How to increase your chances of getting approved for a guarantor loan
The following simple tips will help you maximize your chances of loan approval:
- Find a specialized lender. It’s better to find a specialized lender that advertises guarantor loans as one of their financial products.
- Only borrow what you need. The smaller the loan you ask for, the more likely you are to be approved.
- Prove your income can cover repayment. You should be able to prove that you have enough money coming in every month to pay back your loan.
- Use a guarantor with excellent credit. Look for a loan guarantor that has a credit score above 700 to increase your chances of approval.
- Reduce your current debt load. Find a way to get rid of some of your smaller debts so that your debt-to-income ratio is lower.
What are my alternatives if I can’t find a loan guarantor?
It’s not all doom and gloom if you can’t find a guarantor for your loan.
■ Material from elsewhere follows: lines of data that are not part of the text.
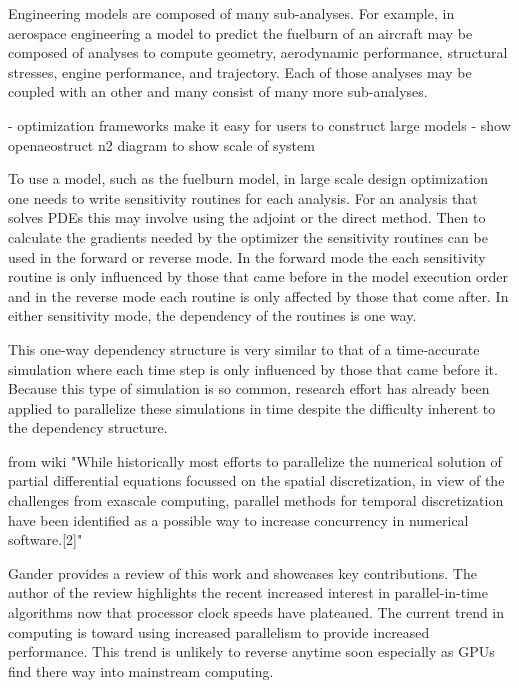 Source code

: \documentclass[conf]{new-aiaa}
\begin{document}
Engineering models are composed of many sub-analyses.
For example, in aerospace engineering a model to predict the fuelburn of an aircraft may be composed of analyses to compute geometry, aerodynamic performance, structural stresses, engine performance, and trajectory.
Each of those analyses may be coupled with an other and many consist of many more sub-analyses.

- optimization frameworks make it easy for users to construct large models
- show openaeostruct n2 diagram to show scale of system


To use a model, such as the fuelburn model, in large scale design optimization one needs to write sensitivity routines for each analysis.
For an analysis that solves PDEs this may involve using the adjoint or the direct method.
Then to calculate the gradients needed by the optimizer the sensitivity routines can be used in the forward or reverse mode.
In the forward mode the each sensitivity routine is only influenced by those that came before in the model execution order and in the reverse mode each routine is only affected by those that come after.
In either sensitivity mode, the dependency of the routines is one way.

This one-way dependency structure is very similar to that of a time-accurate simulation where each time step is only influenced by those that came before it.
Because this type of simulation is so common, research effort has already been applied to parallelize these simulations in time despite the difficulty inherent to the dependency structure.

from wiki
"While historically most efforts to parallelize the numerical solution of partial differential equations focussed on the spatial discretization, in view of the challenges from exascale computing, parallel methods for temporal discretization have been identified as a possible way to increase concurrency in numerical software.[2]"

Gander\cite{Gander2015} provides a review of this work and showcases key contributions.
The author of the review highlights the recent increased interest in parallel-in-time algorithms now that processor clock speeds have plateaued.
The current trend in computing is toward using increased parallelism to provide increased performance.
This trend is unlikely to reverse anytime soon especially as GPUs find there way into mainstream computing.
\end{document}
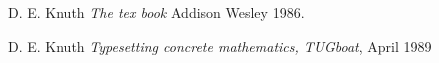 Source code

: \documentclass{article}
\begin{document}














 \begin{thebibliography}{1}

   D. E. Knuth {\em The tex book }  Addison Wesley 1986.

    D. E. Knuth {\em Typesetting concrete mathematics, TUGboat}, April 1989

  \end{thebibliography}
\end{document}
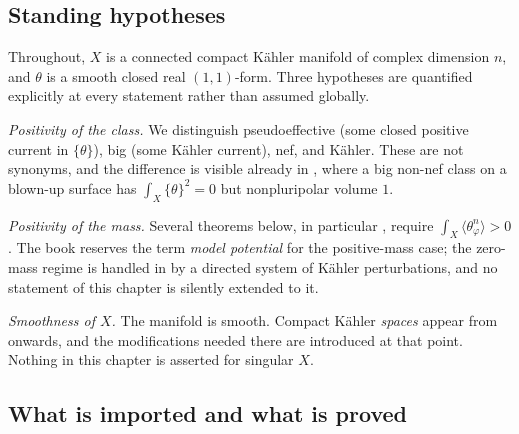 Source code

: \subsection{Standing hypotheses}
\label{sec:ch51-hypotheses}

Throughout, \(X\) is a connected compact K\"ahler manifold of complex
dimension \(n\), and \(\theta\) is a smooth closed real \((1,1)\)-form.
Three hypotheses are quantified explicitly at every statement rather than
assumed globally.

\emph{Positivity of the class.}  We distinguish pseudoeffective (some
closed positive current in \(\{\theta\}\)), big (some K\"ahler current),
nef, and K\"ahler.  These are not synonyms, and the difference is visible
already in , where a big non-nef class on a
blown-up surface has \(\int_X\{\theta\}^2=0\) but nonpluripolar volume
\(1\).

\emph{Positivity of the mass.}  Several theorems below, in particular
, require
\(\int_X\langle\theta_\varphi^n\rangle>0\).  The book reserves the term
\emph{model potential} for the positive-mass case; the zero-mass regime is
handled in  by a directed system of
K\"ahler perturbations, and no statement of this chapter is silently
extended to it.

\emph{Smoothness of \(X\).}  The manifold is smooth.  Compact K\"ahler
\emph{spaces} appear from  onwards, and
the modifications needed there are introduced at that point.  Nothing in
this chapter is asserted for singular \(X\).

\subsection{What is imported and what is proved}
\label{sec:ch51-imported}

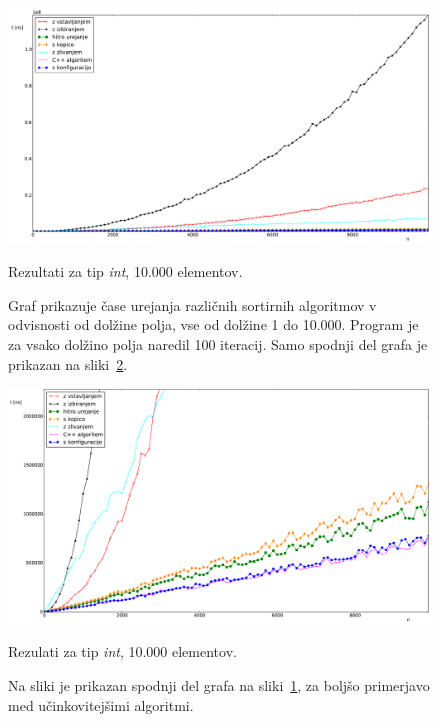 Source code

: \documentclass[a4paper,oneside,12pt]{article}
\begin{document}
\begin{figure}[h!]
    \includegraphics[width=\textwidth]{slike/int10000.pdf}
    \vspace{-0.7cm}
    \caption[Rezultati za tip  \emph{int}, 10.000 el.]{Rezultati za tip
    \emph{int}, 10.000 elementov.} 
    \caption*{{\small Graf prikazuje čase
    urejanja različnih sortirnih algoritmov v odvisnosti od dolžine polja, vse
    od dolžine 1 do 10.000. Program je za vsako dolžino polja naredil 100
    iteracij. Samo spodnji del grafa je prikazan na
    sliki~\ref{fig:rez:intblizu}.}}
    \label{fig:rez:int}
\end{figure}

\begin{figure}[h!]
    \begin{center}
        \includegraphics[width=\textwidth]{slike/int10000zoom.pdf}
    \end{center}
    \vspace{-0.7cm}
    \caption[Rezultati za tip \emph{int}, 10.000 el. -- izrez]{Rezulati za tip
    \emph{int}, 10.000 elementov.}
    \caption*{{\small Na sliki je prikazan
    spodnji del grafa na sliki~\ref{fig:rez:int}, za boljšo primerjavo med
    učinkovitejšimi algoritmi.}}
    \label{fig:rez:intblizu}
\end{figure}
\end{document}
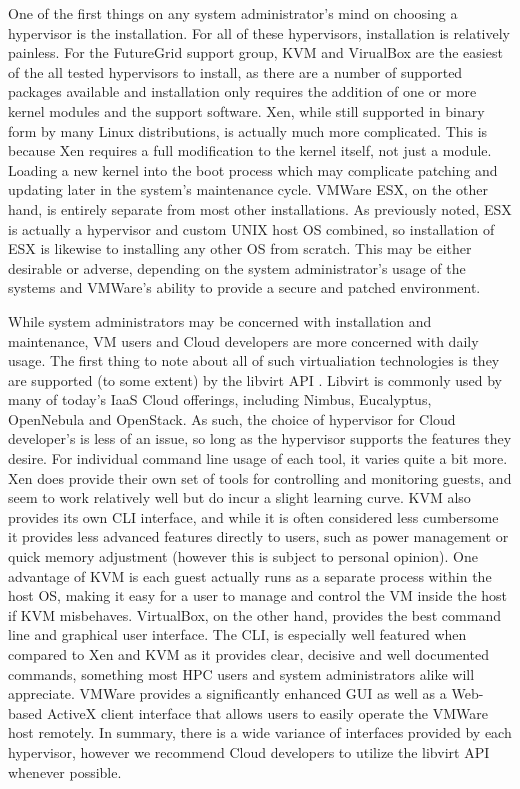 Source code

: One of the first things on any system administrator's mind on choosing a hypervisor is the installation.  For all of these hypervisors, installation is relatively painless.  For the FutureGrid support group, KVM and VirualBox are the easiest of the all tested hypervisors to install, as there are a number of supported packages available and installation only requires the addition of one or more kernel modules and the support software.  Xen, while still supported in binary form by many Linux distributions, is actually much more complicated.  This is because Xen requires a full modification to the kernel itself, not just a module.  Loading a new kernel into the boot process which may complicate patching and updating later in the system's maintenance cycle.  VMWare ESX, on the other hand, is entirely separate from most other installations.  As previously noted, ESX is actually a hypervisor and custom UNIX host OS combined, so installation of ESX is likewise to installing any other OS from scratch.  This may be either desirable or adverse, depending on the system administrator's usage of the systems and VMWare's ability to provide a secure and patched environment.

While system administrators may be concerned with installation and maintenance, VM users and Cloud developers are more concerned with daily usage. The first thing to note about all of such virtualiation technologies is they are supported (to some extent) by the libvirt API \cite{Bolte2010}.  Libvirt is commonly used by many of today's IaaS Cloud offerings, including Nimbus, Eucalyptus, OpenNebula and OpenStack.  As such, the choice of hypervisor for Cloud developer's is less of an issue, so long as the hypervisor supports the features they desire.  For individual command line usage of each tool, it varies quite a bit more.  Xen does provide their own set of tools for controlling and monitoring guests, and seem to work relatively well but do incur a slight learning curve.  KVM also provides its own CLI interface, and while it is often considered less cumbersome it provides less advanced features directly to users, such as power management or quick memory adjustment (however this is subject to personal opinion).  One advantage of KVM is each guest actually runs as a separate process within the host OS, making it easy for a user to manage and control the VM inside the host if KVM misbehaves.  VirtualBox, on the other hand, provides the best command line and graphical user interface.  The CLI, is especially well featured when compared to Xen and KVM as it provides clear, decisive and well documented commands, something most HPC users and system administrators alike will appreciate.  VMWare provides a significantly enhanced GUI as well as a Web-based ActiveX client interface that allows users to easily operate the VMWare host remotely.  In summary, there is a wide variance of interfaces provided by each hypervisor, however we recommend Cloud developers to utilize the libvirt API whenever possible.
Consider these other options instead:
- Bad credit loan. A bad credit loan might be a good fit for you if you have a credit score below 600 and can’t find a guarantor for your loan. Lenders focus on your income and ability to repay a loan rather than your credit score, but high interest rates apply. Learn more about the best bad credit loans.
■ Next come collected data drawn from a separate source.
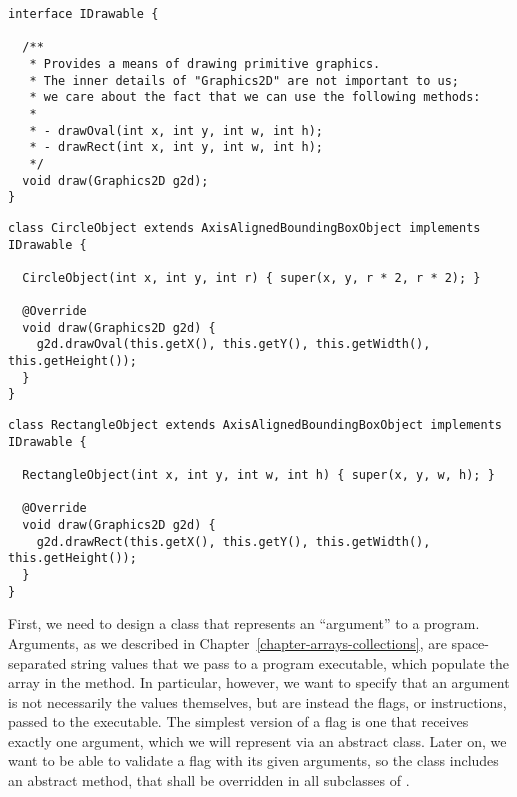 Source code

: \enlargethispage{3\baselineskip}
\begin{lstlisting}[language=MyJava]
interface IDrawable {
  
  /**
   * Provides a means of drawing primitive graphics.
   * The inner details of "Graphics2D" are not important to us; 
   * we care about the fact that we can use the following methods:
   * 
   * - drawOval(int x, int y, int w, int h);
   * - drawRect(int x, int y, int w, int h);
   */
  void draw(Graphics2D g2d); 
}
\end{lstlisting} 

\begin{lstlisting}[language=MyJava]
class CircleObject extends AxisAlignedBoundingBoxObject implements IDrawable {
  
  CircleObject(int x, int y, int r) { super(x, y, r * 2, r * 2); }

  @Override
  void draw(Graphics2D g2d) {
    g2d.drawOval(this.getX(), this.getY(), this.getWidth(), this.getHeight());
  }
}
\end{lstlisting}

\begin{lstlisting}[language=MyJava]
class RectangleObject extends AxisAlignedBoundingBoxObject implements IDrawable {
  
  RectangleObject(int x, int y, int w, int h) { super(x, y, w, h); }
  
  @Override
  void draw(Graphics2D g2d) {
    g2d.drawRect(this.getX(), this.getY(), this.getWidth(), this.getHeight());
  }
}
\end{lstlisting}


First, we need to design a class that represents an ``argument'' to a program. Arguments, as we described in Chapter~\ref{chapter-arrays-collections}, are space-separated string values that we pass to a program executable, which populate the  array in the  method. In particular, however, we want to specify that an argument is not necessarily the values themselves, but are instead the flags, or instructions, passed to the executable. The simplest version of a flag is one that receives exactly one argument, which we will represent via an abstract  class. Later on, we want to be able to validate a flag with its given arguments, so the  class includes an abstract  method, that shall be overridden in all subclasses of .

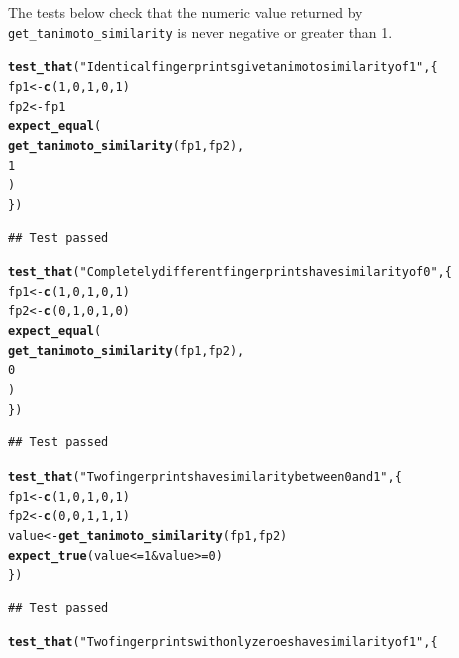 \documentclass[a4paper,11pt]{article}\usepackage[]{graphicx}\usepackage[]{xcolor}
\makeatletter
\newcommand{\hlnum}[1]{\textcolor[rgb]{0.686,0.059,0.569}{#1}}%
\newcommand{\hlsng}[1]{\textcolor[rgb]{0.192,0.494,0.8}{#1}}%
\newcommand{\hlopt}[1]{\textcolor[rgb]{0,0,0}{#1}}%
\newcommand{\hldef}[1]{\textcolor[rgb]{0.345,0.345,0.345}{#1}}%
\newcommand{\hlkwb}[1]{\textcolor[rgb]{0.69,0.353,0.396}{#1}}%
\newcommand{\hlkwd}[1]{\textcolor[rgb]{0.737,0.353,0.396}{\textbf{#1}}}%
\newenvironment{kframe}{%
 \def\at@end@of@kframe{}%
 \ifinner\ifhmode%
  \def\at@end@of@kframe{\end{minipage}}%
  \begin{minipage}{\columnwidth}%
 \fi\fi%
 \def\FrameCommand##1{\hskip\@totalleftmargin \hskip-\fboxsep
 \colorbox{shadecolor}{##1}\hskip-\fboxsep
     \hskip-\linewidth \hskip-\@totalleftmargin \hskip\columnwidth}%
 \MakeFramed {\advance\hsize-\width
   \@totalleftmargin\z@ \linewidth\hsize
   \@setminipage}}%
 {\par\unskip\endMakeFramed%
 \at@end@of@kframe}
\newenvironment{knitrout}{}{} %
\newcommand{\code}[1]{\texttt{#1}}
\makeatother
\begin{document}
\begin{enumerate}
The tests below check that the numeric value returned by \code{get\_tanimoto\_similarity} is never negative or greater than 1.

\begin{knitrout}
\color{fgcolor}\begin{kframe}
\begin{alltt}
\hlkwd{test_that}\hldef{(}\hlsng{"Identical fingerprints give tanimoto similarity of 1"}\hldef{, \{}
  \hldef{fp1} \hlkwb{<-} \hlkwd{c}\hldef{(}\hlnum{1}\hldef{,} \hlnum{0}\hldef{,} \hlnum{1}\hldef{,} \hlnum{0}\hldef{,} \hlnum{1}\hldef{)}
  \hldef{fp2} \hlkwb{<-} \hldef{fp1}
  \hlkwd{expect_equal}\hldef{(}
    \hlkwd{get_tanimoto_similarity}\hldef{(fp1, fp2),}
    \hlnum{1}
  \hldef{)}
\hldef{\})}
\end{alltt}
\begin{verbatim}
## Test passed
\end{verbatim}
\begin{alltt}
\hlkwd{test_that}\hldef{(}\hlsng{"Completely different fingerprints have similarity of 0"}\hldef{, \{}
  \hldef{fp1} \hlkwb{<-} \hlkwd{c}\hldef{(}\hlnum{1}\hldef{,} \hlnum{0}\hldef{,} \hlnum{1}\hldef{,} \hlnum{0}\hldef{,} \hlnum{1}\hldef{)}
  \hldef{fp2} \hlkwb{<-} \hlkwd{c}\hldef{(}\hlnum{0}\hldef{,} \hlnum{1}\hldef{,} \hlnum{0}\hldef{,} \hlnum{1}\hldef{,} \hlnum{0}\hldef{)}
  \hlkwd{expect_equal}\hldef{(}
    \hlkwd{get_tanimoto_similarity}\hldef{(fp1, fp2),}
    \hlnum{0}
  \hldef{)}
\hldef{\})}
\end{alltt}
\begin{verbatim}
## Test passed
\end{verbatim}
\begin{alltt}
\hlkwd{test_that}\hldef{(}\hlsng{"Two fingerprints have similarity between 0 and 1"}\hldef{, \{}
  \hldef{fp1} \hlkwb{<-} \hlkwd{c}\hldef{(}\hlnum{1}\hldef{,} \hlnum{0}\hldef{,} \hlnum{1}\hldef{,} \hlnum{0}\hldef{,} \hlnum{1}\hldef{)}
  \hldef{fp2} \hlkwb{<-} \hlkwd{c}\hldef{(}\hlnum{0}\hldef{,} \hlnum{0}\hldef{,} \hlnum{1}\hldef{,} \hlnum{1}\hldef{,} \hlnum{1}\hldef{)}
  \hldef{value} \hlkwb{<-} \hlkwd{get_tanimoto_similarity}\hldef{(fp1, fp2)}
  \hlkwd{expect_true}\hldef{(value} \hlopt{<=} \hlnum{1} \hlopt{&} \hldef{value} \hlopt{>=} \hlnum{0}\hldef{)}
\hldef{\})}
\end{alltt}
\begin{verbatim}
## Test passed
\end{verbatim}
\begin{alltt}
\hlkwd{test_that}\hldef{(}\hlsng{"Two fingerprints with only zeroes have similarity of 1"}\hldef{, \{}

\end{alltt}
\end{kframe}
\end{knitrout}
\end{enumerate}
\end{document}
- Credit builder loan. You may be able to get a credit builder loan, which sees the lender report every on-time payment you make to help you build up your credit score. However, you don’t get access to the funds until you’ve paid off your loan.
- Payday loan. Payday loans offer fast access to short-term loans of up to $1,500. However, they’re extremely expensive, often featuring APRs of 300% or higher, so make sure you consider a range of other options first. Learn more about the best payday loans.
- Credit counselling. Most provinces have dedicated credit counselling services to help borrowers manage their debt and improve their financial wellbeing.
- Borrow from family or friends. If you can’t qualify for a loan, you could ask a family member or friend to spot you some cash while you build up your credit rating.
Bottom line
A guarantor loan is an option worth considering if your poor credit history makes it hard for you to qualify for a personal loan. But it’s a big commitment for the guarantor, so make sure they understand exactly what’s involved before you apply.